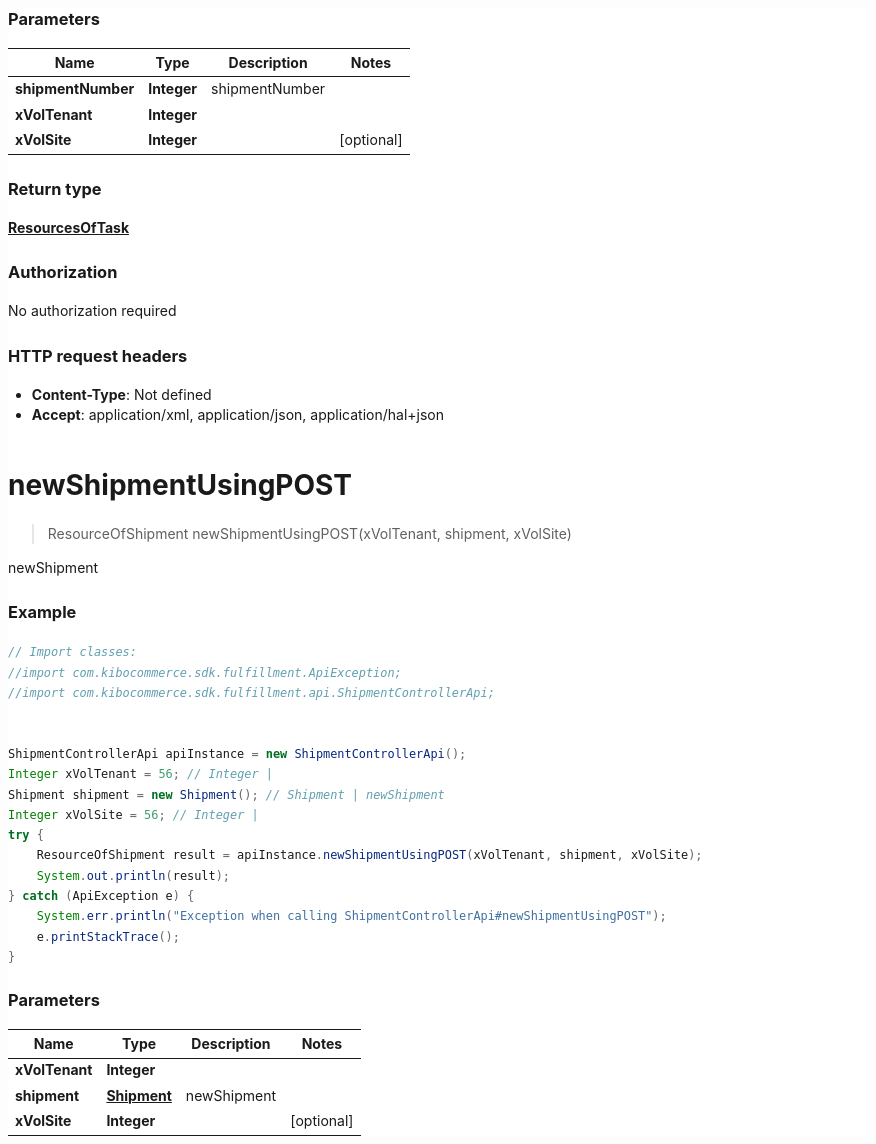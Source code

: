 ### Parameters

Name | Type | Description  | Notes
------------- | ------------- | ------------- | -------------
 **shipmentNumber** | **Integer**| shipmentNumber |
 **xVolTenant** | **Integer**|  |
 **xVolSite** | **Integer**|  | [optional]

### Return type

[**ResourcesOfTask**](ResourcesOfTask.md)

### Authorization

No authorization required

### HTTP request headers

 - **Content-Type**: Not defined
 - **Accept**: application/xml, application/json, application/hal+json

<a name="newShipmentUsingPOST"></a>
# **newShipmentUsingPOST**
> ResourceOfShipment newShipmentUsingPOST(xVolTenant, shipment, xVolSite)

newShipment

### Example
```java
// Import classes:
//import com.kibocommerce.sdk.fulfillment.ApiException;
//import com.kibocommerce.sdk.fulfillment.api.ShipmentControllerApi;


ShipmentControllerApi apiInstance = new ShipmentControllerApi();
Integer xVolTenant = 56; // Integer | 
Shipment shipment = new Shipment(); // Shipment | newShipment
Integer xVolSite = 56; // Integer | 
try {
    ResourceOfShipment result = apiInstance.newShipmentUsingPOST(xVolTenant, shipment, xVolSite);
    System.out.println(result);
} catch (ApiException e) {
    System.err.println("Exception when calling ShipmentControllerApi#newShipmentUsingPOST");
    e.printStackTrace();
}
```

### Parameters

Name | Type | Description  | Notes
------------- | ------------- | ------------- | -------------
 **xVolTenant** | **Integer**|  |
 **shipment** | [**Shipment**](Shipment.md)| newShipment |
 **xVolSite** | **Integer**|  | [optional]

◆ ◆ ◆ ◆ ◆

- EXERCISE: Word for word, restate the lines above from the first through the one that contains "- **Content-Type**: Not defined", and exclude all pictures.

- EXERCISE ANSWER:
Source code

: ### Parameters

Name | Type | Description  | Notes
------------- | ------------- | ------------- | -------------
 **shipmentNumber** | **Integer**| shipmentNumber |
 **xVolTenant** | **Integer**|  |
 **xVolSite** | **Integer**|  | [optional]

### Return type

[**ResourcesOfTask**](ResourcesOfTask.md)

### Authorization

No authorization required

### HTTP request headers

 - **Content-Type**: Not defined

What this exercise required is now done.